Trial of Labour after C-Section (TOLAC)
Women who have had one C-section typically have the option of trying for a vaginal birth in their next pregnancy vs. delivering by planned repeat C-section. Women with more than one prior C-section will typically deliver by repeat C-section.
The terms TOLAC (trial of labour after C-section) and VBAC (vaginal birth after C-section) are sometimes used interchangeably, but TOLAC refers to the attempt, and the term VBAC should be used after a successful vaginal delivery has taken place.
In some instances, a TOLAC is not recommended, and the OB will advise.
Women who are suitable candidate for a TOLAC will typically have a good probability of success, in the range of 60-80%. The chances of success depend on several factors, including the circumstances around the first C-section and the estimated size of the baby in the current pregnancy. The OB will review all of these factors and provide an estimate of the success rate for that particular women.
The main advantage of VBAC is that the recovery is generally much faster than with a C-section. Women with toddlers at home will not be able to carry them for 6 weeks after a C-section, and this can be a motivating factor for attempting a TOLAC.
The easiest recovery is with a spontaneous vaginal delivery. Second best is a planned C-section. The most difficult recovery is when emergency C-section occurs after many hours of labour. This is why the probability of success should be considered when a woman makes her decision.

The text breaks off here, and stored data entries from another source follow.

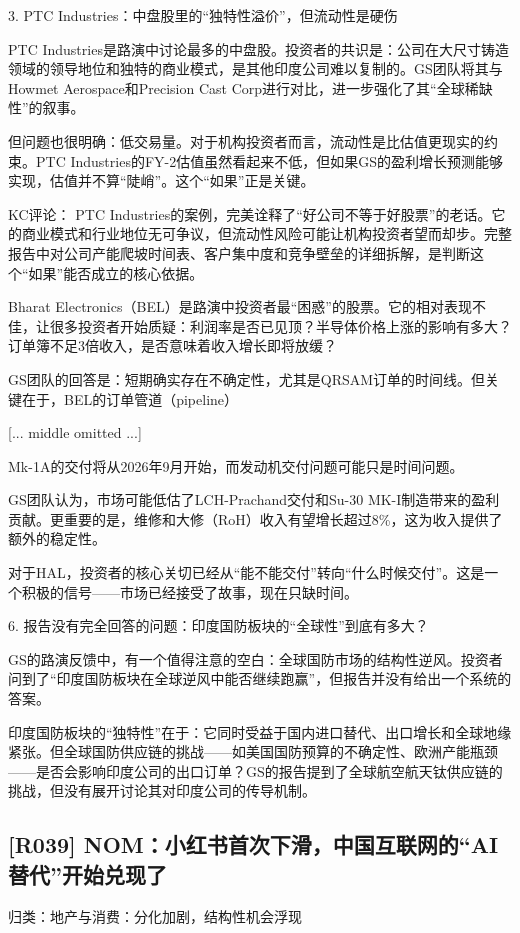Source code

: \documentclass[11pt]{ctexart}
\begin{document}
3. PTC Industries：中盘股里的“独特性溢价”，但流动性是硬伤

PTC Industries是路演中讨论最多的中盘股。投资者的共识是：公司在大尺寸铸造领域的领导地位和独特的商业模式，是其他印度公司难以复制的。GS团队将其与Howmet Aerospace和Precision Cast Corp进行对比，进一步强化了其“全球稀缺性”的叙事。

但问题也很明确：低交易量。对于机构投资者而言，流动性是比估值更现实的约束。PTC Industries的FY-2估值虽然看起来不低，但如果GS的盈利增长预测能够实现，估值并不算“陡峭”。这个“如果”正是关键。

KC评论： PTC Industries的案例，完美诠释了“好公司不等于好股票”的老话。它的商业模式和行业地位无可争议，但流动性风险可能让机构投资者望而却步。完整报告中对公司产能爬坡时间表、客户集中度和竞争壁垒的详细拆解，是判断这个“如果”能否成立的核心依据。

Bharat Electronics（BEL）是路演中投资者最“困惑”的股票。它的相对表现不佳，让很多投资者开始质疑：利润率是否已见顶？半导体价格上涨的影响有多大？订单簿不足3倍收入，是否意味着收入增长即将放缓？

GS团队的回答是：短期确实存在不确定性，尤其是QRSAM订单的时间线。但关键在于，BEL的订单管道（pipeline）

[... middle omitted ...]

 Mk-1A的交付将从2026年9月开始，而发动机交付问题可能只是时间问题。

GS团队认为，市场可能低估了LCH-Prachand交付和Su-30 MK-I制造带来的盈利贡献。更重要的是，维修和大修（RoH）收入有望增长超过8\%，这为收入提供了额外的稳定性。

对于HAL，投资者的核心关切已经从“能不能交付”转向“什么时候交付”。这是一个积极的信号——市场已经接受了故事，现在只缺时间。

6. 报告没有完全回答的问题：印度国防板块的“全球性”到底有多大？

GS的路演反馈中，有一个值得注意的空白：全球国防市场的结构性逆风。投资者问到了“印度国防板块在全球逆风中能否继续跑赢”，但报告并没有给出一个系统的答案。

印度国防板块的“独特性”在于：它同时受益于国内进口替代、出口增长和全球地缘紧张。但全球国防供应链的挑战——如美国国防预算的不确定性、欧洲产能瓶颈——是否会影响印度公司的出口订单？GS的报告提到了全球航空航天钛供应链的挑战，但没有展开讨论其对印度公司的传导机制。

\subsection{[R039] NOM：小红书首次下滑，中国互联网的“AI替代”开始兑现了}
{\small\color{refgray}归类：地产与消费：分化加剧，结构性机会浮现}
\end{document}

Women who plan to have large families should seriously consider a TOLAC, because the surgical risks with C-section increase with each successive operation, due to the formation of scar tissue.
The main risk associated with TOLAC is that of uterine rupture. The scar on the uterus from the first C-section represents a weak area vulnerable to opening up during labour. In most cases, the risk of uterine rupture is about 1:200 or 0.5%. When the uterus ruptures, it is an emergency and a C-section must be done immediately. Even with rapid intervention, uterine rupture can result in a catastrophic outcome (fetal brain damage or death, hysterectomy, multiple blood transfusion) in about 10% of cases. We typically quote a 1:1,000 to 1:2,000 risk of serious complications in women attempting TOLAC.
In order to maximize safety, women doing a TOLAC will labour in hospital under continuous fetal monitoring. The safest scenario with the best outcomes is when labour starts spontaneously and progresses normally, without need for interventions. Epidurals are permitted. When medications are required to induce or increase labour, the risks increase, and an in-depth discussion regarding the pros and cons of such interventions will need to take place between the woman and the OB on-call.
Symptoms and signs of uterine rupture can include heavy vaginal bleeding, abnormalities of the fetal heart rate, and a constant pain in the area of the old incision. There is a fairly low threshold to proceed to repeat C-section when safety concerns arise.